Pull every line holding the word "width" out of the data and copy it.

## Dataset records
'''

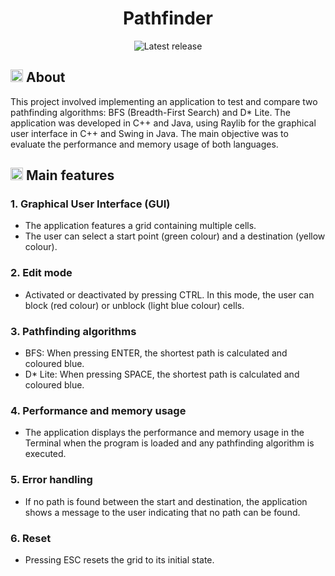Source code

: <h1 align="center">Pathfinder</h1>
<p align="center">
    <a>
        <img src="https://img.shields.io/badge/release-v1.2.1-red" alt="Latest release"/>
    </a>
</p>

## <picture><img src= "https://cdn.discordapp.com/emojis/866463618916024340.gif" width= 20px></picture> About
This project involved implementing an application to test and compare two pathfinding algorithms: BFS (Breadth-First Search) and D* Lite. The application was developed in C++ and Java, using Raylib for the graphical user interface in C++ and Swing in Java. The main objective was to evaluate the performance and memory usage of both languages.

## <picture><img src= "https://cdn.discordapp.com/emojis/866463618916024340.gif" width= 20px></picture> Main features

### 1. Graphical User Interface (GUI)
- The application features a grid containing multiple cells.
- The user can select a start point (green colour) and a destination (yellow colour).

### 2. Edit mode
- Activated or deactivated by pressing CTRL. In this mode, the user can block (red colour) or unblock (light blue colour) cells.

### 3. Pathfinding algorithms
- BFS: When pressing ENTER, the shortest path is calculated and coloured blue.
- D* Lite: When pressing SPACE, the shortest path is calculated and coloured blue.

### 4. Performance and memory usage
- The application displays the performance and memory usage in the Terminal when the program is loaded and any pathfinding algorithm is executed.

### 5. Error handling
- If no path is found between the start and destination, the application shows a message to the user indicating that no path can be found.

### 6. Reset
- Pressing ESC resets the grid to its initial state.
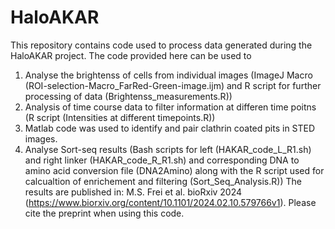 # HaloAKAR
This repository contains code used to process data generated during the HaloAKAR project. The code provided here can be used to 
1) Analyse the brightenss of cells from individual images (ImageJ Macro (ROI-selection-Macro_FarRed-Green-image.ijm) and R script for further processing of data (Brightenss_measurements.R))
2) Analysis of time course data to filter information at differen time poitns (R script (Intensities at different timepoints.R))
3) Matlab code was used to identify and pair clathrin coated pits in STED images.
4) Analyse Sort-seq results (Bash scripts for left (HAKAR_code_L_R1.sh) and right linker (HAKAR_code_R_R1.sh) and corresponding DNA to amino acid conversion file (DNA2Amino) along with the R script used for calcualtion of enrichement and filtering (Sort_Seq_Analysis.R))
The results are published in: M.S. Frei et al. bioRxiv 2024 (https://www.biorxiv.org/content/10.1101/2024.02.10.579766v1). Please cite the preprint when using this code.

'''

## OUTPUT
## <picture><img src= "https://cdn.discordapp.com/emojis/866463618916024340.gif" width= 20px></picture> About
## <picture><img src= "https://cdn.discordapp.com/emojis/866463618916024340.gif" width= 20px></picture> Main features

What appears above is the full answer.